┌────────
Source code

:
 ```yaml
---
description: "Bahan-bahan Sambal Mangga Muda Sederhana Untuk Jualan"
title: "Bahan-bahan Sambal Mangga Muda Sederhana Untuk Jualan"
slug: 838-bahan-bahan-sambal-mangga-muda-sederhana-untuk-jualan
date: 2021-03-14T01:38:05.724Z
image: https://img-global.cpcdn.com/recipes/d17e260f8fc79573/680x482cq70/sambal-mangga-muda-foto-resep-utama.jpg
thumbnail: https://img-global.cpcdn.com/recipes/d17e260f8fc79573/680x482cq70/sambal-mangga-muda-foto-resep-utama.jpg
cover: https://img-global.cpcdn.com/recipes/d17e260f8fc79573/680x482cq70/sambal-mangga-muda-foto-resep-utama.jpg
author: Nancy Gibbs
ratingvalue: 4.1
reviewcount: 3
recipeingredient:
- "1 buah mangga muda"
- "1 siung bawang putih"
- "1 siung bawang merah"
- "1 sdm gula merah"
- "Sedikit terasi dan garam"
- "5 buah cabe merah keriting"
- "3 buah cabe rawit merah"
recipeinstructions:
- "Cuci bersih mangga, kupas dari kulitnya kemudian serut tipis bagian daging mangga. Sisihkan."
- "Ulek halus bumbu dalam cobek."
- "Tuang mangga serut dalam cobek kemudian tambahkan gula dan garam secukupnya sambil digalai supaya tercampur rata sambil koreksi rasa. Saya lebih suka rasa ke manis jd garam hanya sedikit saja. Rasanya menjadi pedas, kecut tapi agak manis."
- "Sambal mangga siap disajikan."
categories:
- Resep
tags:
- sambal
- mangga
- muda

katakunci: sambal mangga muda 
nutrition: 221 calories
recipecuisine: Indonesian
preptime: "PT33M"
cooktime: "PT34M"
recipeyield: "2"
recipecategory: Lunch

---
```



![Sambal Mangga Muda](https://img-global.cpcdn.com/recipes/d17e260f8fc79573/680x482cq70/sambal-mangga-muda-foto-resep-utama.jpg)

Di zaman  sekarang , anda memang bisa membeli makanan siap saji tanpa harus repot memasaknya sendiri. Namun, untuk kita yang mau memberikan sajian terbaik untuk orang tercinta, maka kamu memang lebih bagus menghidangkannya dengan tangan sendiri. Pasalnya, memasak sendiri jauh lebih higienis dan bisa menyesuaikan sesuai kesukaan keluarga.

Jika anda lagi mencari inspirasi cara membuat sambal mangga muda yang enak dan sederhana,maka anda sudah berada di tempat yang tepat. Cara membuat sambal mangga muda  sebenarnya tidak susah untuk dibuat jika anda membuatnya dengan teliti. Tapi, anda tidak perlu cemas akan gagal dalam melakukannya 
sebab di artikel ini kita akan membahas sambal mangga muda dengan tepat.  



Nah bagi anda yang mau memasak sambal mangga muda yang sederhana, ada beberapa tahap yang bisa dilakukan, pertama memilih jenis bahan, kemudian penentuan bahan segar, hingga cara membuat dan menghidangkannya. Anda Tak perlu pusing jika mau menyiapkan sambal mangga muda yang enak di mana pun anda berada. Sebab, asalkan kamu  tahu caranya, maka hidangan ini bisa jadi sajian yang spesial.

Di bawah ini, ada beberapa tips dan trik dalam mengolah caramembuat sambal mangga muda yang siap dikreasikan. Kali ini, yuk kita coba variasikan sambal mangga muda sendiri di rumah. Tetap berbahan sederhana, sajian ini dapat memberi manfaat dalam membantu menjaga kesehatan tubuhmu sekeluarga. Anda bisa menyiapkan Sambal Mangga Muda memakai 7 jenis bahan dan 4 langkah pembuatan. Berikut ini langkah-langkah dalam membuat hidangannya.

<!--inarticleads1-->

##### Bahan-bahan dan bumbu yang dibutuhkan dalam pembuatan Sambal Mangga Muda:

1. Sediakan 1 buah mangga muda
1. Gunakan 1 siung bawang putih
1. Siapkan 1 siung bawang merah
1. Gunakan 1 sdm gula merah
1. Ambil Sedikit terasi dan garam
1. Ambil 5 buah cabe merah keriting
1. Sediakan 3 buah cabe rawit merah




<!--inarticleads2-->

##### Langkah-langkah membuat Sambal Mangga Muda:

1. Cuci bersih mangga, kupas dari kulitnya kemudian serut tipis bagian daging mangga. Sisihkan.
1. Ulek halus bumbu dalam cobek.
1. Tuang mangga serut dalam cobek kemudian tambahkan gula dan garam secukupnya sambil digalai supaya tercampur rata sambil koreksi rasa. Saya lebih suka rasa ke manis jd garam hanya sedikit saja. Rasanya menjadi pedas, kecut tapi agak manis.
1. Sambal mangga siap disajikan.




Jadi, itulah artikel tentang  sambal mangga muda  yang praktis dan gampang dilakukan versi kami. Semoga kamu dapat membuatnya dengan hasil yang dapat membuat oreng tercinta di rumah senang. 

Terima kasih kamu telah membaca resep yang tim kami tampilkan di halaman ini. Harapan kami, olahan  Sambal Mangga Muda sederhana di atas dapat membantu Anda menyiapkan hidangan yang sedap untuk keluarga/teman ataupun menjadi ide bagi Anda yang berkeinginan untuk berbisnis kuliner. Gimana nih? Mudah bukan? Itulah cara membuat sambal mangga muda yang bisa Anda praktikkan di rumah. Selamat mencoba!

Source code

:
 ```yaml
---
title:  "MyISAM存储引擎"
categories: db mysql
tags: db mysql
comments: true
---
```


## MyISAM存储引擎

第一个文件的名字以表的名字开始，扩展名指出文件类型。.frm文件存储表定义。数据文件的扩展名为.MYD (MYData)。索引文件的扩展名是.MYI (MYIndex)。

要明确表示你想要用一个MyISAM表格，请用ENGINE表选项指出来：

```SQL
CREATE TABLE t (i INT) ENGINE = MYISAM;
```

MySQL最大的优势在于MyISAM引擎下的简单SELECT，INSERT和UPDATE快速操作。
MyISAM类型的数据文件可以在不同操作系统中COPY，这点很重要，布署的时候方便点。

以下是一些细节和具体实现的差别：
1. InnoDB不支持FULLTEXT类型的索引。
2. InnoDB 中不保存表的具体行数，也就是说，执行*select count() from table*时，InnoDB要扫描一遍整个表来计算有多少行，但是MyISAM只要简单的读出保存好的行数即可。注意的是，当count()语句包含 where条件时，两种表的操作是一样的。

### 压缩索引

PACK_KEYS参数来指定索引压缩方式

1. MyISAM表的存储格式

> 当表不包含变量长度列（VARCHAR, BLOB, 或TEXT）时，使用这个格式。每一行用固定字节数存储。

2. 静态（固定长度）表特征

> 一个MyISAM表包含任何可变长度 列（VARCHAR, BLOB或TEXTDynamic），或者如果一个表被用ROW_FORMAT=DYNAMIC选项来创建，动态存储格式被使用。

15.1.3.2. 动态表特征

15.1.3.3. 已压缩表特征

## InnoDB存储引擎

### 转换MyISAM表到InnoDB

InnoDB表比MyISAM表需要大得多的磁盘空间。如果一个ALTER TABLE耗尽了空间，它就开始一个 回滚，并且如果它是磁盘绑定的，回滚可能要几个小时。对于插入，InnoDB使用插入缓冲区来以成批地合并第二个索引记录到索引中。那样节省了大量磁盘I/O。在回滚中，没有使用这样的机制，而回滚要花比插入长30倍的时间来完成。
└────────
### Exercise objective
Output a faithful copy of every entry, keeping each line as written.

### Response area
Source code

:
 ```yaml
---
description: "Bahan-bahan Sambal Mangga Muda Sederhana Untuk Jualan"
title: "Bahan-bahan Sambal Mangga Muda Sederhana Untuk Jualan"
slug: 838-bahan-bahan-sambal-mangga-muda-sederhana-untuk-jualan
date: 2021-03-14T01:38:05.724Z
image: https://img-global.cpcdn.com/recipes/d17e260f8fc79573/680x482cq70/sambal-mangga-muda-foto-resep-utama.jpg
thumbnail: https://img-global.cpcdn.com/recipes/d17e260f8fc79573/680x482cq70/sambal-mangga-muda-foto-resep-utama.jpg
cover: https://img-global.cpcdn.com/recipes/d17e260f8fc79573/680x482cq70/sambal-mangga-muda-foto-resep-utama.jpg
author: Nancy Gibbs
ratingvalue: 4.1
reviewcount: 3
recipeingredient:
- "1 buah mangga muda"
- "1 siung bawang putih"
- "1 siung bawang merah"
- "1 sdm gula merah"
- "Sedikit terasi dan garam"
- "5 buah cabe merah keriting"
- "3 buah cabe rawit merah"
recipeinstructions:
- "Cuci bersih mangga, kupas dari kulitnya kemudian serut tipis bagian daging mangga. Sisihkan."
- "Ulek halus bumbu dalam cobek."
- "Tuang mangga serut dalam cobek kemudian tambahkan gula dan garam secukupnya sambil digalai supaya tercampur rata sambil koreksi rasa. Saya lebih suka rasa ke manis jd garam hanya sedikit saja. Rasanya menjadi pedas, kecut tapi agak manis."
- "Sambal mangga siap disajikan."
categories:
- Resep
tags:
- sambal
- mangga
- muda

katakunci: sambal mangga muda 
nutrition: 221 calories
recipecuisine: Indonesian
preptime: "PT33M"
cooktime: "PT34M"
recipeyield: "2"
recipecategory: Lunch

---
```



![Sambal Mangga Muda](https://img-global.cpcdn.com/recipes/d17e260f8fc79573/680x482cq70/sambal-mangga-muda-foto-resep-utama.jpg)

Di zaman  sekarang , anda memang bisa membeli makanan siap saji tanpa harus repot memasaknya sendiri. Namun, untuk kita yang mau memberikan sajian terbaik untuk orang tercinta, maka kamu memang lebih bagus menghidangkannya dengan tangan sendiri. Pasalnya, memasak sendiri jauh lebih higienis dan bisa menyesuaikan sesuai kesukaan keluarga.

Jika anda lagi mencari inspirasi cara membuat sambal mangga muda yang enak dan sederhana,maka anda sudah berada di tempat yang tepat. Cara membuat sambal mangga muda  sebenarnya tidak susah untuk dibuat jika anda membuatnya dengan teliti. Tapi, anda tidak perlu cemas akan gagal dalam melakukannya 
sebab di artikel ini kita akan membahas sambal mangga muda dengan tepat.  



Nah bagi anda yang mau memasak sambal mangga muda yang sederhana, ada beberapa tahap yang bisa dilakukan, pertama memilih jenis bahan, kemudian penentuan bahan segar, hingga cara membuat dan menghidangkannya. Anda Tak perlu pusing jika mau menyiapkan sambal mangga muda yang enak di mana pun anda berada. Sebab, asalkan kamu  tahu caranya, maka hidangan ini bisa jadi sajian yang spesial.

Di bawah ini, ada beberapa tips dan trik dalam mengolah caramembuat sambal mangga muda yang siap dikreasikan. Kali ini, yuk kita coba variasikan sambal mangga muda sendiri di rumah. Tetap berbahan sederhana, sajian ini dapat memberi manfaat dalam membantu menjaga kesehatan tubuhmu sekeluarga. Anda bisa menyiapkan Sambal Mangga Muda memakai 7 jenis bahan dan 4 langkah pembuatan. Berikut ini langkah-langkah dalam membuat hidangannya.

<!--inarticleads1-->

##### Bahan-bahan dan bumbu yang dibutuhkan dalam pembuatan Sambal Mangga Muda:

1. Sediakan 1 buah mangga muda
1. Gunakan 1 siung bawang putih
1. Siapkan 1 siung bawang merah
1. Gunakan 1 sdm gula merah
1. Ambil Sedikit terasi dan garam
1. Ambil 5 buah cabe merah keriting
1. Sediakan 3 buah cabe rawit merah




<!--inarticleads2-->

##### Langkah-langkah membuat Sambal Mangga Muda:

1. Cuci bersih mangga, kupas dari kulitnya kemudian serut tipis bagian daging mangga. Sisihkan.
1. Ulek halus bumbu dalam cobek.
1. Tuang mangga serut dalam cobek kemudian tambahkan gula dan garam secukupnya sambil digalai supaya tercampur rata sambil koreksi rasa. Saya lebih suka rasa ke manis jd garam hanya sedikit saja. Rasanya menjadi pedas, kecut tapi agak manis.
1. Sambal mangga siap disajikan.




Jadi, itulah artikel tentang  sambal mangga muda  yang praktis dan gampang dilakukan versi kami. Semoga kamu dapat membuatnya dengan hasil yang dapat membuat oreng tercinta di rumah senang. 

Terima kasih kamu telah membaca resep yang tim kami tampilkan di halaman ini. Harapan kami, olahan  Sambal Mangga Muda sederhana di atas dapat membantu Anda menyiapkan hidangan yang sedap untuk keluarga/teman ataupun menjadi ide bagi Anda yang berkeinginan untuk berbisnis kuliner. Gimana nih? Mudah bukan? Itulah cara membuat sambal mangga muda yang bisa Anda praktikkan di rumah. Selamat mencoba!

Source code

:
 ```yaml
---
title:  "MyISAM存储引擎"
categories: db mysql
tags: db mysql
comments: true
---
```


## MyISAM存储引擎

第一个文件的名字以表的名字开始，扩展名指出文件类型。.frm文件存储表定义。数据文件的扩展名为.MYD (MYData)。索引文件的扩展名是.MYI (MYIndex)。

要明确表示你想要用一个MyISAM表格，请用ENGINE表选项指出来：

```SQL
CREATE TABLE t (i INT) ENGINE = MYISAM;
```

MySQL最大的优势在于MyISAM引擎下的简单SELECT，INSERT和UPDATE快速操作。
MyISAM类型的数据文件可以在不同操作系统中COPY，这点很重要，布署的时候方便点。

以下是一些细节和具体实现的差别：
1. InnoDB不支持FULLTEXT类型的索引。
2. InnoDB 中不保存表的具体行数，也就是说，执行*select count() from table*时，InnoDB要扫描一遍整个表来计算有多少行，但是MyISAM只要简单的读出保存好的行数即可。注意的是，当count()语句包含 where条件时，两种表的操作是一样的。

### 压缩索引

PACK_KEYS参数来指定索引压缩方式

1. MyISAM表的存储格式

> 当表不包含变量长度列（VARCHAR, BLOB, 或TEXT）时，使用这个格式。每一行用固定字节数存储。

2. 静态（固定长度）表特征

> 一个MyISAM表包含任何可变长度 列（VARCHAR, BLOB或TEXTDynamic），或者如果一个表被用ROW_FORMAT=DYNAMIC选项来创建，动态存储格式被使用。

15.1.3.2. 动态表特征

15.1.3.3. 已压缩表特征

## InnoDB存储引擎

### 转换MyISAM表到InnoDB

InnoDB表比MyISAM表需要大得多的磁盘空间。如果一个ALTER TABLE耗尽了空间，它就开始一个 回滚，并且如果它是磁盘绑定的，回滚可能要几个小时。对于插入，InnoDB使用插入缓冲区来以成批地合并第二个索引记录到索引中。那样节省了大量磁盘I/O。在回滚中，没有使用这样的机制，而回滚要花比插入长30倍的时间来完成。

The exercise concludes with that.